Segundo as Nações Unidas, o número de
mortes este ano no Haiti atingiu a marca de 5 mil pessoas.
A organização
Médicos sem Fronteiras (MSF) anunciou, no início do mês a retomada de suas
atividades em Porto Príncipe, menos de um mês depois de suspender suas
operações por ameaças contra seu pessoal.,
<><> Crise
política no Haiti
Em meio a uma grave
crise no Haiti, o governo interino do país encontra-se imerso num espiral
crescente de disputas internas pelo controle da administração.
A tensão política
se agravou na segunda semana de novembro, quando a maioria do Conselho
Presidencial de Transição decidiu destituir o primeiro-ministro interino Garry
Conille e nomear como seu
substituto o empresário Alix Didier Fils-Aimé.
O conselho é um
órgão colegiado que exerce os poderes do presidente.

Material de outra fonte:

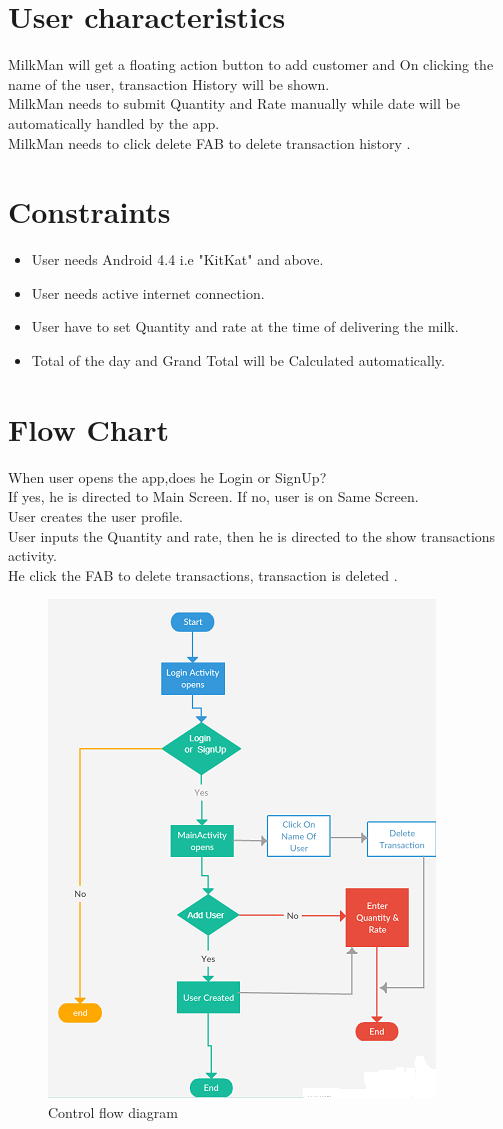 \section{User characteristics}
MilkMan will get a floating action button to add customer and On clicking the name of the user, transaction History will be shown.\\
MilkMan needs to submit Quantity and Rate manually while date will be automatically handled by the app.\\
MilkMan needs to click delete FAB to delete transaction history .
\section{Constraints} 
\begin{itemize}
	\item User needs Android 4.4 i.e "KitKat" and above.
	\item User needs active internet connection.
	\item User have to set Quantity and rate at the time of delivering the milk.
	\item Total of the day and Grand Total will be Calculated automatically.
\end{itemize}
\section{Flow Chart}
When user opens the app,does he Login or SignUp?\\
If yes, he is directed to Main Screen. If no, user is on Same Screen.\\
User creates the user profile.\\
User inputs the Quantity and rate, then he is directed  to the show transactions activity.\\
He click the FAB to delete transactions, transaction is deleted .
\begin{figure}[h]
	\centering
	\includegraphics[width=0.75\linewidth]{flowchart}
	\caption{Control flow diagram}
	\label{fig:flowchart}
\end{figure}
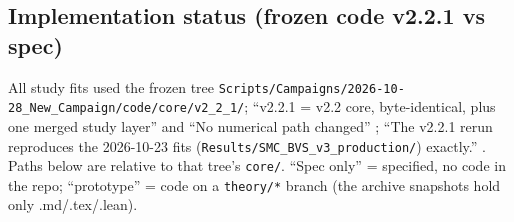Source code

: \subsection{Implementation status (frozen code v2.2.1 vs spec)}\label{sec:method-impl}

All study fits used the frozen tree \texttt{Scripts/Campaigns/2026-10-28\_New\_Campaign/code/core/v2\_2\_1/}; ``v2.2.1 = v2.2 core,
byte-identical, plus one merged study layer'' and ``No numerical path changed''
; ``The v2.2.1 rerun reproduces the 2026-10-23
fits (\texttt{Results/SMC\_BVS\_v3\_production/}) exactly.'' . Paths below are relative to that tree's
\texttt{core/}. ``Spec only'' = specified, no code in the repo; ``prototype'' = code on a \texttt{theory/*} branch (the
archive snapshots hold only .md/.tex/.lean).

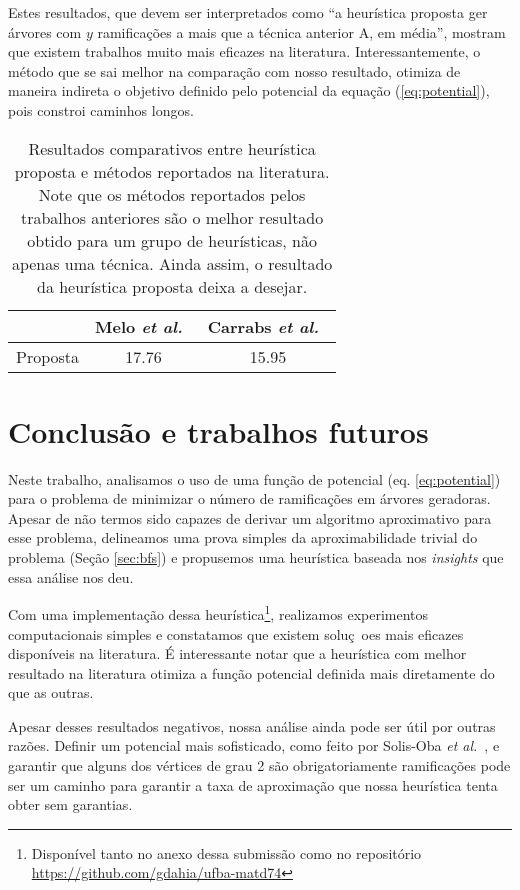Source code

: \documentclass[conference]{IEEEtran}
\begin{document}
Estes resultados, que devem ser interpretados como ``a heur\'istica proposta ger
\'arvores com $y$ ramifica\c{c}\~oes a mais que a t\'ecnica anterior A, em m\'edia'',
mostram que existem trabalhos muito mais eficazes na literatura. Interessantemente, o m\'etodo
que se sai melhor na compara\c{c}\~ao com nosso resultado, otimiza de maneira indireta o objetivo
definido pelo potencial da equa\c{c}\~ao (\ref{eq:potential}), pois constroi caminhos longos.

\begin{table}
  \centering
  \caption{Resultados comparativos entre heur\'istica proposta e m\'etodos reportados na literatura.
  Note que os m\'etodos reportados pelos trabalhos anteriores s\~ao o melhor resultado obtido para
  um grupo de heur\'isticas, n\~ao apenas uma t\'ecnica. Ainda assim, o resultado da heur\'istica
  proposta deixa a desejar.}
  \begin{tabular}{|c|c|c|}
    \hline
             & Melo \textit{et al.}~\cite{melo2016} & Carrabs \textit{et al.}~\cite{carrabs2013} \\
    \hline
    Proposta & 17.76 & 15.95 \\
    \hline
  \end{tabular}
  \label{table:results}
\end{table}

\section{Conclus\~ao e trabalhos futuros}
Neste trabalho, analisamos o uso de uma fun\c{c}\~ao de potencial (eq. \ref{eq:potential}) para o
problema de minimizar o n\'umero de ramifica\c{c}\~oes em \'arvores geradoras. Apesar de n\~ao termos
sido capazes de derivar um algoritmo aproximativo para esse problema, delineamos uma prova simples
da aproximabilidade trivial do problema (Se\c{c}\~ao \ref{sec:bfs}) e propusemos uma heur\'istica
baseada nos \textit{insights} que essa an\'alise nos deu.

Com uma implementa\c{c}\~ao dessa heur\'istica\footnote{Dispon\'ivel tanto no anexo dessa
submiss\~ao como no reposit\'orio \url{https://github.com/gdahia/ufba-matd74}}, realizamos
experimentos computacionais simples e constatamos que existem solu\c{c}~oes mais eficazes
dispon\'iveis na literatura. \'E interessante notar que a heur\'istica com melhor resultado na
literatura otimiza a fun\c{c}\~ao potencial definida mais diretamente do que as outras.

Apesar desses resultados negativos, nossa an\'alise ainda pode ser \'util por outras raz\~oes.
Definir um potencial mais sofisticado, como feito por Solis-Oba \textit{et al.}~\cite{solis-oba2017}, e garantir que alguns dos v\'ertices de grau 2 s\~ao obrigatoriamente ramifica\c{c}\~oes pode ser um caminho para garantir a taxa de aproxima\c{c}\~ao que nossa heur\'istica tenta obter sem garantias.
\end{document}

Após extensas negociações
entre diferentes setores políticos do Haiti, junto com a Comunidade do Caribe,
Estados Unidos, Canadá e a França, o CTP foi estabelecido em abril, após as
pressões para a renúncia do impopular primeiro-ministro Ariel Henry.
O órgão é formado
por nove pessoas, sete com direito a voto e dois observadores, representando
diferentes setores políticos do Haiti.
Sua função é
organizar e garantir as próximas eleições do país para eleger um presidente e
um Parlamento para assumir o cargo em fevereiro de 2026. A última vez que foram
realizadas eleições presidenciais foi em 2016.
Também é
formalmente o órgão (juntamente com o primeiro-ministro interino) responsável
pela polêmica Missão Multinacional de Apoio à Segurança (MSS), um destacamento de
forças policiais liderado pelo Quênia, no país desde junho.
A demissão de
Conille ocorreu depois que o primeiro-ministro interino deixou escapar o pedido
de renúncia de três membros do CPT (Gérald Gilles, Emmanuel Vertilaire e Smith
Augustin) que, em agosto, se envolveram num escândalo de corrupção.
Na ocasião, o
presidente do Banco Nacional de Crédito, Raoul Pascal Pierre-Louis, alegou que
esses três membros da CPT haviam exigido dele a quantia de US$ 758 mil (R$ 4,3
bi) para garantir sua continuidade no cargo.
Em resposta às
graves acusações, no início de outubro, a unidade anticorrupção do Haiti
(ULCC), um órgão oficial, emitiu relatório que aconselhava a abertura de
processos judiciais contra os três membros da CPT.
Essa situação
aumentou a pressão sobre a CPT para substituir os representantes, mas devido à
natureza sem precedentes do conselho de transição, criado fora da estrutura
constitucional e sem eleições, o órgão interino permaneceu em funcionamento.
Apesar da crescente
impopularidade do CPT entre a população haitiana e das afirmações de que a
demissão de Conille teria sido ilegal, o empresário Fils-Aimé tomou posse como
primeiro-ministro.
Alix Didier Fils-Aimé
é uma das figuras mais fortes do empresariado haitiano. Formado pela
Universidade de Boston, ele atuou como presidente da Câmara de Comércio e
Indústria do país e, em 2016, concorreu sem sucesso ao Senado.